__Action item__
Only a number is wanted here: how many lines in the records below contain the string "https".

__Data for processing__
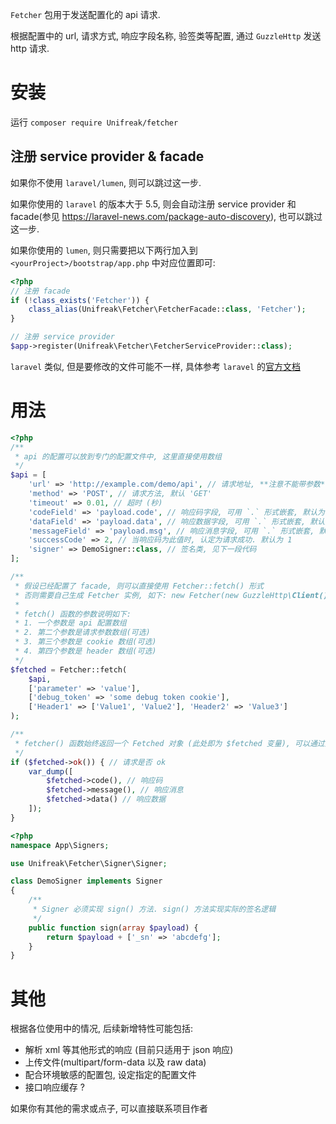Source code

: `Fetcher` 包用于发送配置化的 api 请求.

根据配置中的 url, 请求方式, 响应字段名称, 验签类等配置, 通过 `GuzzleHttp` 发送 http 请求.

# 安装

运行 `composer require Unifreak/fetcher`

## 注册 service provider & facade

如果你不使用 `laravel/lumen`, 则可以跳过这一步.

如果你使用的 `laravel` 的版本大于 5.5, 则会自动注册 service provider 和 facade(参见 <https://laravel-news.com/package-auto-discovery>), 也可以跳过这一步.

如果你使用的 `lumen`, 则只需要把以下两行加入到 `<yourProject>/bootstrap/app.php` 中对应位置即可:

```php
<?php
// 注册 facade
if (!class_exists('Fetcher')) {
    class_alias(Unifreak\Fetcher\FetcherFacade::class, 'Fetcher');
}

// 注册 service provider
$app->register(Unifreak\Fetcher\FetcherServiceProvider::class);
```

`laravel` 类似, 但是要修改的文件可能不一样, 具体参考 `laravel` 的[官方文档](https://laravel.com/docs/5.7)

# 用法

```php
<?php
/**
 * api 的配置可以放到专门的配置文件中, 这里直接使用数组
 */
$api = [
    'url' => 'http://example.com/demo/api', // 请求地址, **注意不能带参数**
    'method' => 'POST', // 请求方法, 默认 'GET'
    'timeout' => 0.01, // 超时 (秒)
    'codeField' => 'payload.code', // 响应码字段, 可用 `.` 形式嵌套, 默认为 'code'
    'dataField' => 'payload.data', // 响应数据字段, 可用 `.` 形式嵌套, 默认为 'data'
    'messageField' => 'payload.msg', // 响应消息字段, 可用 `.` 形式嵌套, 默认为 'message'
    'successCode' => 2, // 当响应码为此值时, 认定为请求成功. 默认为 1
    'signer' => DemoSigner::class, // 签名类, 见下一段代码
];

/**
 * 假设已经配置了 facade, 则可以直接使用 Fetcher::fetch() 形式
 * 否则需要自己生成 Fetcher 实例, 如下: new Fetcher(new GuzzleHttp\Client());
 *
 * fetch() 函数的参数说明如下:
 * 1. 一个参数是 api 配置数组
 * 2. 第二个参数是请求参数数组(可选)
 * 3. 第三个参数是 cookie 数组(可选)
 * 4. 第四个参数是 header 数组(可选)
 */
$fetched = Fetcher::fetch(
    $api,
    ['parameter' => 'value'],
    ['debug_token' => 'some debug token cookie'],
    ['Header1' => ['Value1', 'Value2'], 'Header2' => 'Value3']
);

/**
 * fetcher() 函数始终返回一个 Fetched 对象 (此处即为 $fetched 变量), 可以通过此对象判断请求结果
 */
if ($fetched->ok()) { // 请求是否 ok
    var_dump([
        $fetched->code(), // 响应码
        $fetched->message(), // 响应消息
        $fetched->data() // 响应数据
    ]);
}
```

```php
<?php
namespace App\Signers;

use Unifreak\Fetcher\Signer\Signer;

class DemoSigner implements Signer
{
    /**
     * Signer 必须实现 sign() 方法. sign() 方法实现实际的签名逻辑
     */
    public function sign(array $payload) {
        return $payload + ['_sn' => 'abcdefg'];
    }
}
```

# 其他

根据各位使用中的情况, 后续新增特性可能包括:

- 解析 xml 等其他形式的响应 (目前只适用于 json 响应)
- 上传文件(multipart/form-data 以及 raw data)
- 配合环境敏感的配置包, 设定指定的配置文件
- 接口响应缓存 ?

如果你有其他的需求或点子, 可以直接联系项目作者
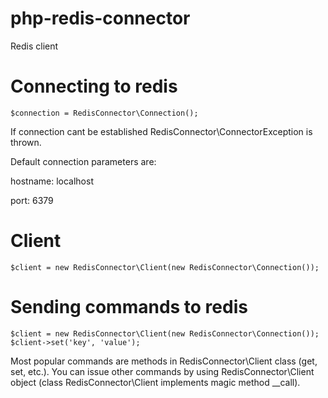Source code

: # php-redis-connector
Redis client

# Connecting to redis
```
$connection = RedisConnector\Connection();
```
If connection cant be established RedisConnector\ConnectorException is thrown.

Default connection parameters are:

hostname: localhost

port: 6379

# Client
```
$client = new RedisConnector\Client(new RedisConnector\Connection());
```
# Sending commands to redis
```
$client = new RedisConnector\Client(new RedisConnector\Connection());
$client->set('key', 'value');
```
Most popular commands are methods in RedisConnector\Client class (get, set, etc.). You can issue other commands by using RedisConnector\Client object (class RedisConnector\Client implements magic method __call).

__Solution for this problem__
2